BRIEF —
From the entries below, list each line with "Files".

DATA FOR PROCESSING —
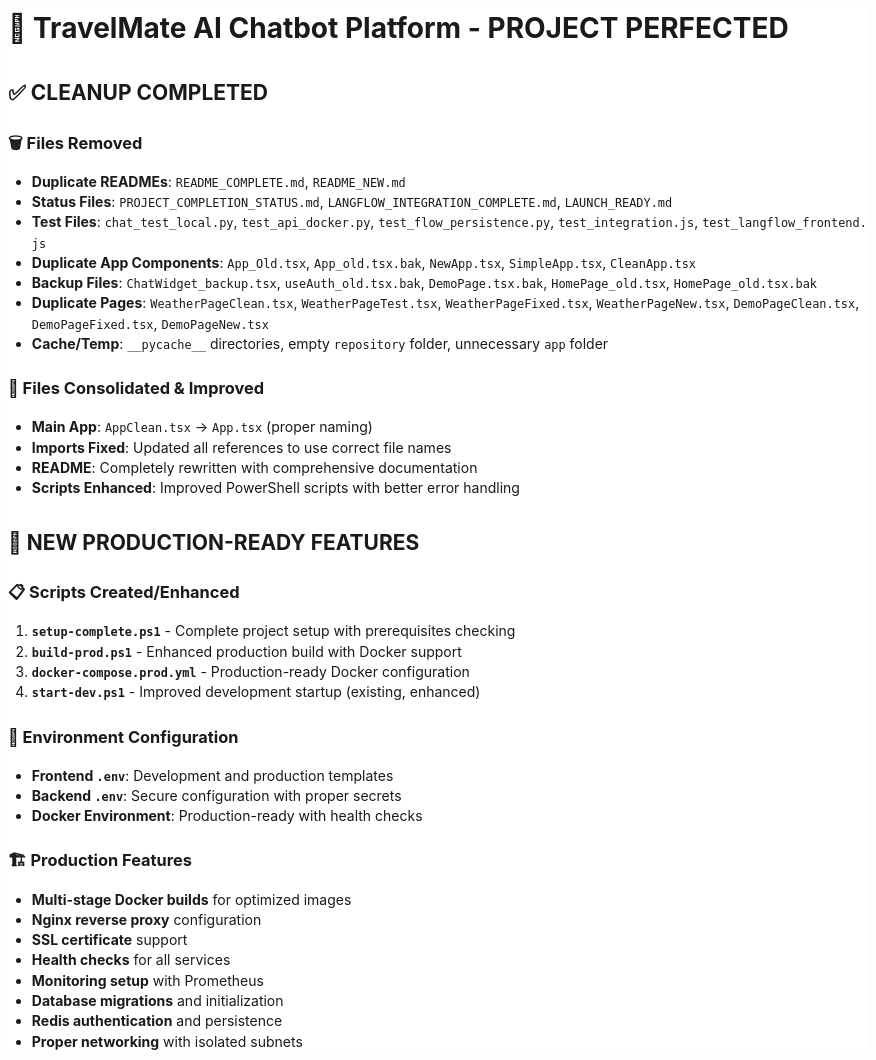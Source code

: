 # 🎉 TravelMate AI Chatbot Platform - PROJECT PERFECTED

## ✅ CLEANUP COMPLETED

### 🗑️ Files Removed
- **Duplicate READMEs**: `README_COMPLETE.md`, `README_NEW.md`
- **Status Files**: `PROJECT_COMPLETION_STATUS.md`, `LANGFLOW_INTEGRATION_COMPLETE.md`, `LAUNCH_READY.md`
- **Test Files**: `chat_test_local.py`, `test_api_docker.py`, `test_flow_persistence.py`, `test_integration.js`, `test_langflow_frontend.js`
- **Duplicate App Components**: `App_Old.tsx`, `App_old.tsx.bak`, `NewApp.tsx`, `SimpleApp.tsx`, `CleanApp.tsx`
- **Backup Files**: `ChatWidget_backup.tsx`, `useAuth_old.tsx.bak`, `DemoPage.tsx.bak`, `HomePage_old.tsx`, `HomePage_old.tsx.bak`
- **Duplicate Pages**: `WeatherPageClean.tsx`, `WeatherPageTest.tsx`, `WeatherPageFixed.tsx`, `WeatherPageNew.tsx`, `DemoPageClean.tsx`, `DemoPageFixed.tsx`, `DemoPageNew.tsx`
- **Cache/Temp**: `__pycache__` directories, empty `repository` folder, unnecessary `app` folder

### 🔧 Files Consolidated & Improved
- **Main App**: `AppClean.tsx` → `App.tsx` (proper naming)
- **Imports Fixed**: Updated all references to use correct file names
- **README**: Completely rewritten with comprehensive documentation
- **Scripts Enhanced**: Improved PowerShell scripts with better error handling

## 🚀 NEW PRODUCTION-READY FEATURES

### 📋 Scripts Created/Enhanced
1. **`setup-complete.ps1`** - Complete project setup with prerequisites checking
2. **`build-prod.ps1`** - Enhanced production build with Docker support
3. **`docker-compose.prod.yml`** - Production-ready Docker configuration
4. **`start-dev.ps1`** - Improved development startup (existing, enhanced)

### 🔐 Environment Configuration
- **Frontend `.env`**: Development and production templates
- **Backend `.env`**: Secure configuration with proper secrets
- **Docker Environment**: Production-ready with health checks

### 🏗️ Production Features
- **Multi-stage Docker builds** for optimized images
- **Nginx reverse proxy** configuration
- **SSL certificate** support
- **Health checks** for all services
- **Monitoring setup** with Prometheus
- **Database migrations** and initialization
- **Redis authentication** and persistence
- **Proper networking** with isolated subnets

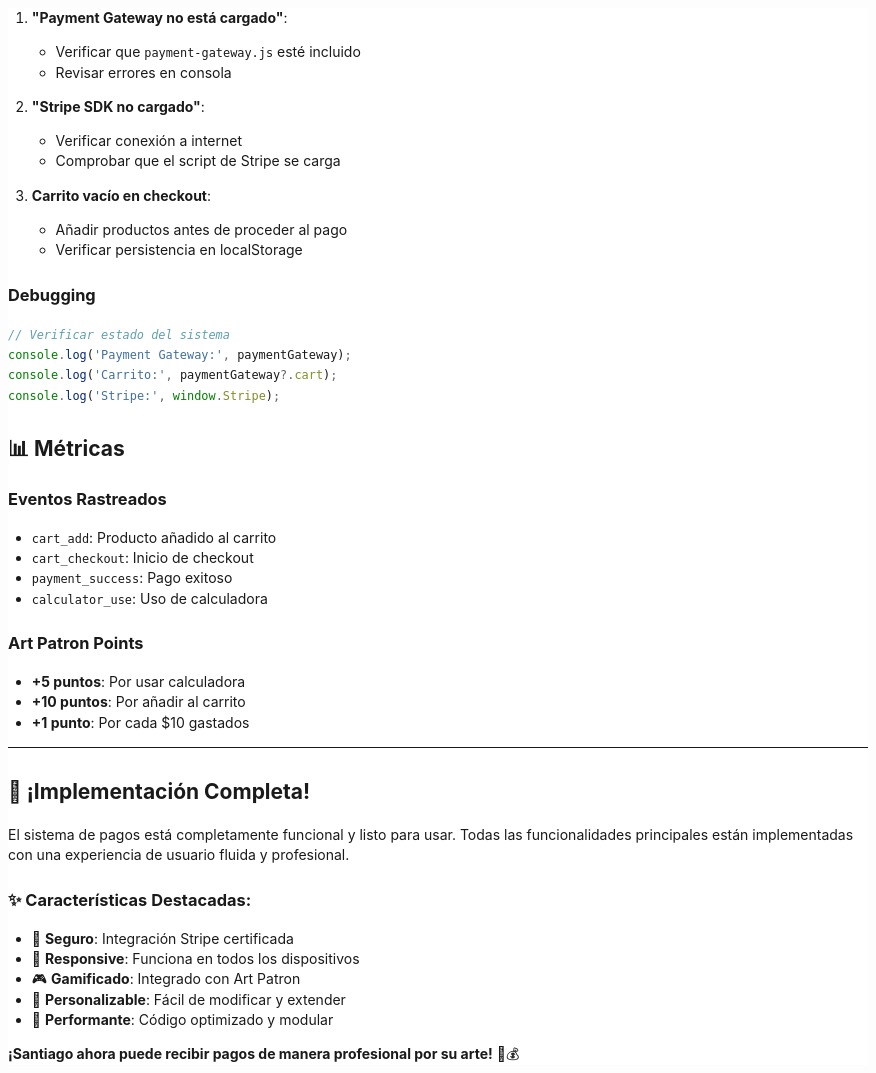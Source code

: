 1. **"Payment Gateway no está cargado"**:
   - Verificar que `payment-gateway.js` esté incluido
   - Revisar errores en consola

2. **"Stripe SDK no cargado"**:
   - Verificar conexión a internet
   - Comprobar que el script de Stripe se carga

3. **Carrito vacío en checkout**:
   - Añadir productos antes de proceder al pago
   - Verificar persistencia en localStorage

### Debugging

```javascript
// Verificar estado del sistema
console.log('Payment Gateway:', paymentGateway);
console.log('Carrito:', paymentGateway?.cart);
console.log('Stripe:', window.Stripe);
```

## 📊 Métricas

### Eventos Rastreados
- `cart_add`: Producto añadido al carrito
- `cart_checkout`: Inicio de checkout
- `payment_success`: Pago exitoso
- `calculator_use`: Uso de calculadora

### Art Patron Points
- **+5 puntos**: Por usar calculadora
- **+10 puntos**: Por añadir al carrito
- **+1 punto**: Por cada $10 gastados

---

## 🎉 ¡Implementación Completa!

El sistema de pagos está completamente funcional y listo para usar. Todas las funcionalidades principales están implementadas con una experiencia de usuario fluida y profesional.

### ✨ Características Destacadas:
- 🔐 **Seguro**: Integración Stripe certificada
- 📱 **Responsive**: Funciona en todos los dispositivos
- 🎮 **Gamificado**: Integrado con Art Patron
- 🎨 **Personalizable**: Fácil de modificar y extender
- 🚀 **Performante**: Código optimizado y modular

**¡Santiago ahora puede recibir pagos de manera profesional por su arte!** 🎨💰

SOLUTION —
### 🗑️ Files Removed
- **Status Files**: `PROJECT_COMPLETION_STATUS.md`, `LANGFLOW_INTEGRATION_COMPLETE.md`, `LAUNCH_READY.md`
- **Test Files**: `chat_test_local.py`, `test_api_docker.py`, `test_flow_persistence.py`, `test_integration.js`, `test_langflow_frontend.js`
- **Backup Files**: `ChatWidget_backup.tsx`, `useAuth_old.tsx.bak`, `DemoPage.tsx.bak`, `HomePage_old.tsx`, `HomePage_old.tsx.bak`
### 🔧 Files Consolidated & Improved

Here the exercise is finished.